Anti-immigrant passion also owes much to the disproportionate influence of a few small states in the nominating process. National polls show that, as an issue, immigration is far behind the Iraq war, terrorism, the economy, and health care as a concern to most Americans; a recent Pew poll shows that, nationally, only six per cent of voters offer immigration as the most important issue facing the country. But in Iowa and South Carolina, two of the three most important early states, it is a top concern for the Republicans who are most likely to vote. “It’s the influx of illegals into places where they’ve never seen a Hispanic influence before,” McCain told me. “You probably see more emotion in Iowa than you do in Arizona on this issue. I was in a town in Iowa, and twenty years ago there were no Hispanics in the town. Then a meatpacking facility was opened up. Now twenty per cent of their population is Hispanic. There were senior citizens there who were—‘concerned’ is not the word. They see this as an assault on their culture, what they view as an impact on what have been their traditions in Iowa, in the small towns in Iowa. So you get questions like ‘Why do I have to punch 1 for English?’ ‘Why can’t they speak English?’ It’s become larger than just the fact that we need to enforce our borders.”

Whoa! Johnny. Johnny. Johnny. I realize they didn't have the intertubes during the Civil War, but talk to your grandchildren more and they'll get you up to speed. Oh, and Google is your friend.
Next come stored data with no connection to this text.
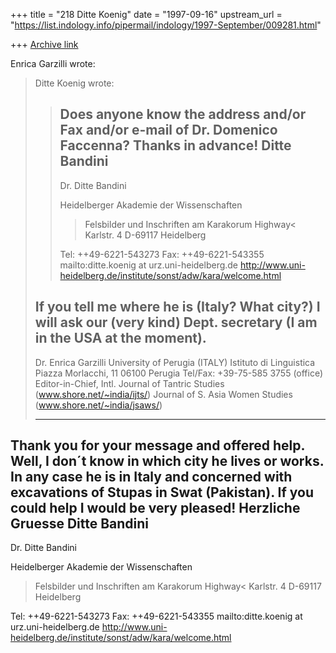 +++
title = "218 Ditte Koenig"
date = "1997-09-16"
upstream_url = "https://list.indology.info/pipermail/indology/1997-September/009281.html"

+++
[Archive link](https://list.indology.info/pipermail/indology/1997-September/009281.html)

Enrica Garzilli wrote:
> 
> Ditte Koenig wrote:
> >
> > Does anyone know the address and/or Fax and/or e-mail of Dr. Domenico
> > Faccenna?
> > Thanks in advance! Ditte Bandini
> > --
> > Dr. Ditte Bandini
> >
> > Heidelberger Akademie der Wissenschaften
> > >Felsbilder und Inschriften am Karakorum Highway<
> > Karlstr. 4  D-69117 Heidelberg
> >
> > Tel: ++49-6221-543273    Fax: ++49-6221-543355
> > mailto:ditte.koenig at urz.uni-heidelberg.de
> > http://www.uni-heidelberg.de/institute/sonst/adw/kara/welcome.html
> 
> If you tell me where he is (Italy? What city?) I will ask our (very
> kind) Dept. secretary (I am in the USA at the moment).
> --
> Dr. Enrica Garzilli             University of Perugia (ITALY)
> Istituto di Linguistica                  Piazza Morlacchi, 11
> 06100 Perugia               Tel/Fax: +39-75-585 3755 (office)
> Editor-in-Chief,
> Intl. Journal of Tantric Studies  (www.shore.net/~india/ijts/)
> Journal of S. Asia Women Studies (www.shore.net/~india/jsaws/)
> **************************************************************

Thank you for your message and offered help. Well, I don´t know in which
city he lives or works. In any case he is in Italy and concerned with
excavations of Stupas in Swat (Pakistan). If you could help I would be
very pleased!
Herzliche Gruesse
Ditte Bandini
-- 
Dr. Ditte Bandini

Heidelberger Akademie der Wissenschaften
>Felsbilder und Inschriften am Karakorum Highway<
Karlstr. 4  D-69117 Heidelberg

Tel: ++49-6221-543273    Fax: ++49-6221-543355
mailto:ditte.koenig at urz.uni-heidelberg.de
http://www.uni-heidelberg.de/institute/sonst/adw/kara/welcome.html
UPDATE: David Sirota, blogging at Open Left, beat me to the punch and caught the McCain connection earlier. Here's his take on it.

UPDATE: Al Giordano on Hillary's attack:

Clinton said she’d seen in the media that “my opponent said that the people of Pennsylvania who faced hard times are bitter.”

“Well, that’s not my experience,” she continued. “As I travel around Pennsylvania, I meet people who are resilient, who are optimistic, who are positive, who are rolling up their sleeves. They’re working hard every day for a better future for themseves and their children.”

“Pennsylvanians don’t need a president who looks down on them. They need a president who stands up for them, who fights for them, who works hard for your futures, your jobs, and your families,” she said, implicitly casting Obama as an elitist.

Telling rural Pennsylvanians they should feel victimized by those words is telling them they should become as insufferable and over-sensitive as the urban and suburban PC “offense junkies” that see themselves in, and are rallied by, Clinton’s professional victimhood.
How will all this play out? Advantage Obama. Watch his response to the attacks. The fact that he does so in front of a crowd in the Rust Belt (Indiana), and then receives a standing ovation is priceless.